Economy must seek common good, says Archbishop

The Archbishop of Canterbury has called for an ethical economy rooted in stability and seeking the common good.

Dr Rowan Williams said the principles of a healthy economy were similar to those of a “working household” in that it should provide an environment in which people could “grow up or wind down” and “work to reinforce the security of the household”.

“Good housekeeping seeks common wellbeing so that all these things can happen and we should note that the one thing required in a background of wellbeing is stability,” he said.

“A theory that wanders too far from these basics is a recipe for damage to the vulnerable, to the regularity and usefulness of labour and to the possibilities human beings have for renewing (and challenging) themselves through leisure and creativity.”

The Archbishop said the economic downturn was the result of trying to structure economic life “independently of intelligent choice about long-term goals for human beings”, those goals being “mutuality” and the common good, he explained.

“The Christian Scriptures describe the union of those who are identified with Jesus Christ as having an organic quality, a common identity shaped by the fact that each depends on all others for their life,” he said.

“The model of human existence that is taken for granted is one in which each person is both needy and needed, both dependent on others and endowed with gifts for others.
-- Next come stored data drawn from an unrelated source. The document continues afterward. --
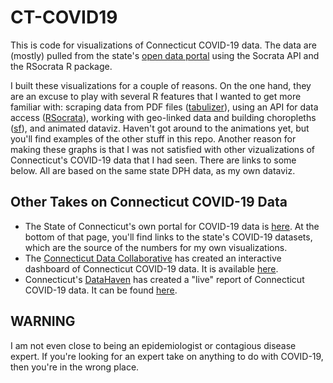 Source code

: # CT-COVID19

This is code for visualizations of Connecticut COVID-19 data. The data are (mostly) pulled from the state's [open data portal](https://data.ct.gov/stories/s/COVID-19-data/wa3g-tfvc/#data-library) using the Socrata API and the RSocrata R package.

I built these visualizations for a couple of reasons. On the one hand, they are an excuse to play with several R features that I wanted to get more familiar with: scraping data from PDF files ([tabulizer](https://docs.ropensci.org/tabulizer/)), using an API for data access ([RSocrata](https://github.com/Chicago/RSocrata)), working with geo-linked data and building choropleths ([sf](https://r-spatial.github.io/sf/)), and animated dataviz. Haven't got around to the animations yet, but you'll find examples of the other stuff in this repo. Another reason for making these graphs is that I was not satisfied with other vizualizations of Connecticut's COVID-19 data that I had seen. There are links to some below. All are based on the same state DPH data, as my own dataviz.

## Other Takes on Connecticut COVID-19 Data
* The State of Connecticut's own portal for COVID-19 data is [here](https://data.ct.gov/stories/s/COVID-19-data/wa3g-tfvc). At the bottom of that page, you'll find links to the state's COVID-19 datasets, which are the source of the numbers for my own visualizations. 
* The [Connecticut Data Collaborative](https://www.ctdata.org) has created an interactive dashboard of Connecticut COVID-19 data. It is available [here](https://www.ctdata.org/covid19). 
* Connecticut's [DataHaven](https://www.ctdatahaven.org) has created a "live" report of Connecticut COVID-19 data. It can be found [here](https://www.ctdatahaven.org/reports/covid-19-connecticut-data-analysis).

## WARNING 

I am not even close to being an epidemiologist or contagious disease expert. If you're looking for an expert take on anything to do with COVID-19, then you're in the wrong place.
And while this is not on the whole presented as a general social programme, it is manifestly what the biblical writers see as the optimal shape of human life, life in which the purposes of God are made plain.”

“Helpless alone and gifted in relationship: this is where we start in addressing the world of economics from a Christian standpoint."
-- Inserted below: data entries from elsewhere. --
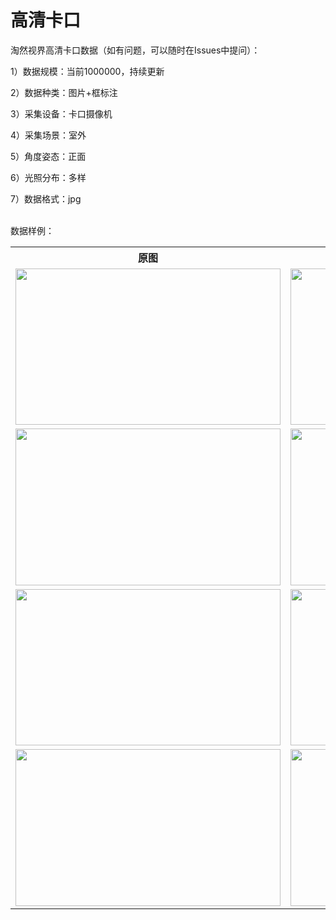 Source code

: # 高清卡口
<p>淘然视界高清卡口数据（如有问题，可以随时在Issues中提问）：</p>
<p>1）数据规模：当前1000000，持续更新</p>
<p>2）数据种类：图片+框标注</p>
<p>3）采集设备：卡口摄像机</p>
<p>4）采集场景：室外</p>
<p>5）角度姿态：正面</p>
<p>6）光照分布：多样</p>
<p>7）数据格式：jpg</p>

<br>数据样例：<br>
<table>
  <tr>
    <th>原图</th>
    <th>标注样例</th>
  </tr>
  <tr>
    <td> <img src="https://github.com/cmhu/HD-bayonet-pictures/blob/master/pic/1.jpg" width="424" height="250.5" /> </td>
    <td> <img src="https://github.com/cmhu/HD-bayonet-pictures/blob/master/pic/1.jpg" width="424" height="250.5" /> </td>
  </tr>
  <tr>
    <td> <img src="https://github.com/cmhu/HD-bayonet-pictures/blob/master/pic/2.jpg" width="424" height="250.5" /> </td>
    <td> <img src="https://github.com/cmhu/HD-bayonet-pictures/blob/master/pic/2.jpg" width="424" height="250.5" /> </td>
  </tr>
  <tr>
    <td> <img src="https://github.com/cmhu/HD-bayonet-pictures/blob/master/pic/3.jpg" width="424" height="250.5" /> </td>
    <td> <img src="https://github.com/cmhu/HD-bayonet-pictures/blob/master/pic/3.jpg" width="424" height="250.5" /> </td>
  </tr>     
    <tr>
    <td> <img src="https://github.com/cmhu/HD-bayonet-pictures/blob/master/pic/4.jpg" width="424" height="250.5" /> </td>
    <td> <img src="https://github.com/cmhu/HD-bayonet-pictures/blob/master/pic/4.jpg" width="424" height="250.5" /> </td>
  </tr>  
</table>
He challenged work practices that “regularly reward behaviour that is undermining of family live, driven, relentlessly competitive and adversarial”.
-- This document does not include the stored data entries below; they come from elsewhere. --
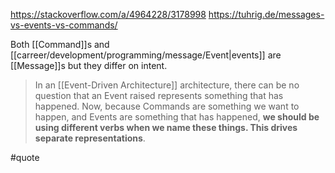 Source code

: https://stackoverflow.com/a/4964228/3178998
https://tuhrig.de/messages-vs-events-vs-commands/

Both [[Command]]s and [[carreer/development/programming/message/Event|events]] are [[Message]]s but they differ on intent.

> In an [[Event-Driven Architecture]] architecture, there can be no question that an Event raised represents something that has happened.
>  Now, because Commands are something we want to happen, and Events are something that has happened, **we should be using different verbs when we name these things. This drives separate representations**.

#quote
The Archbishop was speaking at a conference hosted by the Trinity Institute, an educational ministry of Trinity Church on Wall Street in New York. The three-day conference explored what an ethical economy might look like and the link between theology and the marketplace.

Also speaking at the conference was University of Chicago Divinity School Professor Kathryn Tanner who said the goals of individuals in a free market system did not have to be selfish or greedy ones.

She said: “Self-interested action becomes equivalent to selfishness only if the only thing one cares about is oneself; but human beings typically pursue, often in part for moral reasons, goals that include the wellbeing of others - the wellbeing at least of the family and friends they love-and the market in that case becomes a way of achieving those ends.”